Supplied information ▸
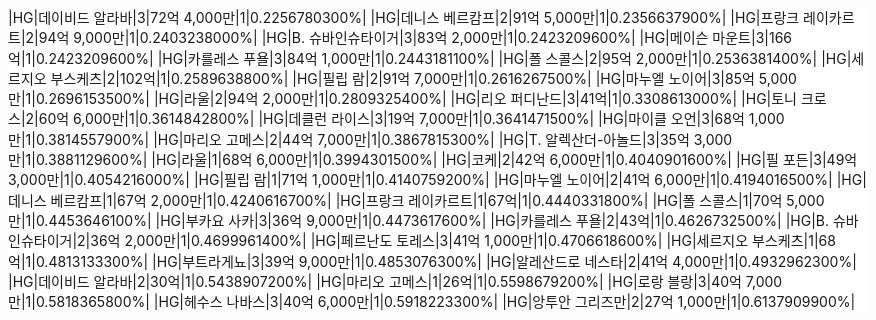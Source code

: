 |HG|데이비드 알라바|3|72억 4,000만|1|0.2256780300%|
|HG|데니스 베르캄프|2|91억 5,000만|1|0.2356637900%|
|HG|프랑크 레이카르트|2|94억 9,000만|1|0.2403238000%|
|HG|B. 슈바인슈타이거|3|83억 2,000만|1|0.2423209600%|
|HG|메이슨 마운트|3|166억|1|0.2423209600%|
|HG|카를레스 푸욜|3|84억 1,000만|1|0.2443181100%|
|HG|폴 스콜스|2|95억 2,000만|1|0.2536381400%|
|HG|세르지오 부스케츠|2|102억|1|0.2589638800%|
|HG|필립 람|2|91억 7,000만|1|0.2616267500%|
|HG|마누엘 노이어|3|85억 5,000만|1|0.2696153500%|
|HG|라울|2|94억 2,000만|1|0.2809325400%|
|HG|리오 퍼디난드|3|41억|1|0.3308613000%|
|HG|토니 크로스|2|60억 6,000만|1|0.3614842800%|
|HG|데클런 라이스|3|19억 7,000만|1|0.3641471500%|
|HG|마이클 오언|3|68억 1,000만|1|0.3814557900%|
|HG|마리오 고메스|2|44억 7,000만|1|0.3867815300%|
|HG|T. 알렉산더-아놀드|3|35억 3,000만|1|0.3881129600%|
|HG|라울|1|68억 6,000만|1|0.3994301500%|
|HG|코케|2|42억 6,000만|1|0.4040901600%|
|HG|필 포든|3|49억 3,000만|1|0.4054216000%|
|HG|필립 람|1|71억 1,000만|1|0.4140759200%|
|HG|마누엘 노이어|2|41억 6,000만|1|0.4194016500%|
|HG|데니스 베르캄프|1|67억 2,000만|1|0.4240616700%|
|HG|프랑크 레이카르트|1|67억|1|0.4440331800%|
|HG|폴 스콜스|1|70억 5,000만|1|0.4453646100%|
|HG|부카요 사카|3|36억 9,000만|1|0.4473617600%|
|HG|카를레스 푸욜|2|43억|1|0.4626732500%|
|HG|B. 슈바인슈타이거|2|36억 2,000만|1|0.4699961400%|
|HG|페르난도 토레스|3|41억 1,000만|1|0.4706618600%|
|HG|세르지오 부스케츠|1|68억|1|0.4813133300%|
|HG|부트라게뇨|3|39억 9,000만|1|0.4853076300%|
|HG|알레산드로 네스타|2|41억 4,000만|1|0.4932962300%|
|HG|데이비드 알라바|2|30억|1|0.5438907200%|
|HG|마리오 고메스|1|26억|1|0.5598679200%|
|HG|로랑 블랑|3|40억 7,000만|1|0.5818365800%|
|HG|헤수스 나바스|3|40억 6,000만|1|0.5918223300%|
|HG|앙투안 그리즈만|2|27억 1,000만|1|0.6137909900%|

Your goal ▸ Each line in the material either holds the string "베르캄프" or does not. State how many do, and nothing else.

Final answer ▸ 2